Desde hace más de dos semanas, el Municipio mantiene clausurada la construcción de un edificio de cuatro pisos ubicado a una cuadra de la plaza principal de Belén de Escobar. El motivo: el desarrollador estaba construyendo un quinto piso no declarado -y, por ende, sin autorización- en los planos del proyecto.
Por tratarse de uno de los emprendimientos inmobiliarios más importantes que se está llevando a cabo en la ciudad, así como por su céntrica ubicación, es un tema que adquirió una especial relevancia. El desarrollo se encuentra a cargo del arquitecto escobarense Pablo Sangiuliano y de la firma AHRSAN S.A. Sangiuliano, además, es desde hace ocho años el presidente de la Cámara de Comercio, Industria y Servicios de Escobar.
La construcción, situada en la esquina de Estrada y Mitre, comenzó en marzo del año pasado, cuando se demolió la centenaria casona existente. El proyecto original, que autorizó el Municipio, contemplaba cuatro niveles destinados a quince viviendas multifamiliares de dos y tres ambientes y cinco oficinas.
La planta baja se destinaría a dos locales comerciales, mientras que en el subsuelo se realizaría una cochera con capacidad para 13 vehículos. En el nivel superior, en tanto, estaba prevista una terraza accesible y descubierta, concebida como espacio común. Sin embargo, el estudio de arquitectura responsable de la obra habría decidido incumplir este último punto para construir un piso más.

Una inspección realizada por personal de la Secretaría de Obras Particulares el lunes 30 de marzo detectó la ejecución de un quinto piso con superficie cubierta, de entre 50 y 100 metros cuadrados, no contemplado en los planos aprobados. A partir de esa irregularidad, los agentes municipales clausuraron la obra y colocaron fajas de seguridad en el acceso principal, sobre la calle Mitre al 700.
Asimismo, las autoridades intimaron a los responsables de la obra a cesar toda actividad y a regularizar su situación ante la Secretaría Contravencional. Pero, más de quince días de la clausura, la construcción sigue paralizada. Desde el Ejecutivo, ante la consulta de El Día de Escobar sobre esta situación, informaron que el desarrollador hizo una presentación, aunque aclararon que “no efectuó un descargo formal”, por lo que la situación administrativa del expediente continúa abierta.

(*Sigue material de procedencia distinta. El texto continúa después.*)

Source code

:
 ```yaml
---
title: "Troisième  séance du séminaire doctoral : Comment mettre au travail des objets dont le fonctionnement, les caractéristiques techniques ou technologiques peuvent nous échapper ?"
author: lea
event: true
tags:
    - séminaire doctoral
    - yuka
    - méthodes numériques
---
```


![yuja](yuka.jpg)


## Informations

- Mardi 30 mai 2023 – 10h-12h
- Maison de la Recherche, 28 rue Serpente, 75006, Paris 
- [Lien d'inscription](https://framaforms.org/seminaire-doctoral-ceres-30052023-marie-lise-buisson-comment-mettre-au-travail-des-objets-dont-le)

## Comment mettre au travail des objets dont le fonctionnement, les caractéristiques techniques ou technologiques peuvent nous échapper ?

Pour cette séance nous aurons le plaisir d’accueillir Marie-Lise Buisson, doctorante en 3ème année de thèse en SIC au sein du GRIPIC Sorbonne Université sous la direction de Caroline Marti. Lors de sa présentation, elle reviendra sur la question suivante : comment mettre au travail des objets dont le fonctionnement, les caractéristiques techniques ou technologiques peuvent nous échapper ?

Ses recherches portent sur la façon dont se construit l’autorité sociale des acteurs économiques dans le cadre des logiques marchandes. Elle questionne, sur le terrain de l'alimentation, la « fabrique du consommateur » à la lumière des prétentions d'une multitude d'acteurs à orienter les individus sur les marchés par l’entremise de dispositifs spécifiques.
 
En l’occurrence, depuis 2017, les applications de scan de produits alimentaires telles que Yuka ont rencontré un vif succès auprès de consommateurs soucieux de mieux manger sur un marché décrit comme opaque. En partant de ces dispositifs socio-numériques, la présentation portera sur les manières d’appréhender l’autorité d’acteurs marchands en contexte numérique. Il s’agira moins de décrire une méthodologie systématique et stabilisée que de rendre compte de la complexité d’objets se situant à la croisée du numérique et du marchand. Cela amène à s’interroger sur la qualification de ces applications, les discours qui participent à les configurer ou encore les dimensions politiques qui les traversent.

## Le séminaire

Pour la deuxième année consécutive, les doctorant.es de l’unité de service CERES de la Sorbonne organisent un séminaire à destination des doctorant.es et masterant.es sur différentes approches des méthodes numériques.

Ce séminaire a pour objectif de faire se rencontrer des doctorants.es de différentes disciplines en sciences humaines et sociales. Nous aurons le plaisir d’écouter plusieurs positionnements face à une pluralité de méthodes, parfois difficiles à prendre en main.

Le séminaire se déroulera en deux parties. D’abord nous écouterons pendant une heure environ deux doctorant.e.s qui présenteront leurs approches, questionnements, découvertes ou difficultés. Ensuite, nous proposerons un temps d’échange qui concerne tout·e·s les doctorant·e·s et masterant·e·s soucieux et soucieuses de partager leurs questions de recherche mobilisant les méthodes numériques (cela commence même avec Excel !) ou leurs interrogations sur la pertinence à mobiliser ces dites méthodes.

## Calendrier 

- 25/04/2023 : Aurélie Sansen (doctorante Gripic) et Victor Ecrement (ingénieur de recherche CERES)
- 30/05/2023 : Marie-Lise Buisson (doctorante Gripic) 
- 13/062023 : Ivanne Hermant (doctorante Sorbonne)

Además, indicaron que el monto de la multa todavía no se definió y que “dependerá de si el responsable subsana las irregularidades detectadas”. En paralelo, el Municipio analiza los pasos a seguir respecto de la estructura construida por fuera de lo autorizado.
“Está en análisis la definición sobre si corresponde o no la demolición de la estructura iniciada en el quinto piso”, señalaron. Esta decisión dependerá de criterios técnicos y administrativos.

El caso generó una lógica inquietud entre los vecinos. En los últimos días, algunos frentistas aseguraron en las redes sociales de este medio la presunta continuidad de actividades en el inmueble. Una de ellas fue Vanina Pagano, quien señaló: “El cartel está, pero siguen construyendo”.
Otra vecina, Marta González, sostuvo: “Ayer y hoy estaban trabajando”, en referencia a la presunta continuidad de la construcción. También se vio a personas de la empresa desarrolladora retirando materiales del lugar, lo que podría implicar una presunta violación de la clausura dispuesta por la autoridad municipal.

La casona demolida, un símbolo perdido
En el terreno donde hoy se levanta este edificio había una casona centenaria que formaba parte del patrimonio arquitectónico de Belén de Escobar. El inmueble, que perteneció a la familia Migoya, había sido vendido en 2022 y su demolición se concretó en pocos días para dar lugar al actual desarrollo inmobiliario.
La construcción se destacaba por su estilo neoclásico, con molduras decorativas en los dinteles y la cornisa, además de ventanas altas con rejas de hierro forjado y marcos ornamentales. En su interior contaba con un patio donde, tiempo atrás, había un molino, lo que reforzaba su valor histórico y simbólico para la ciudad.

A lo largo de los años, la propiedad tuvo distintos usos: en el pasado funcionó allí un boticario y también una perfumería. Para muchos vecinos, era una referencia tradicional del centro escobarense.
Su demolición reavivó el debate sobre la falta de políticas de preservación del patrimonio urbano en el distrito, en un contexto donde varias construcciones históricas han sido reemplazadas por emprendimientos inmobiliarios en altura.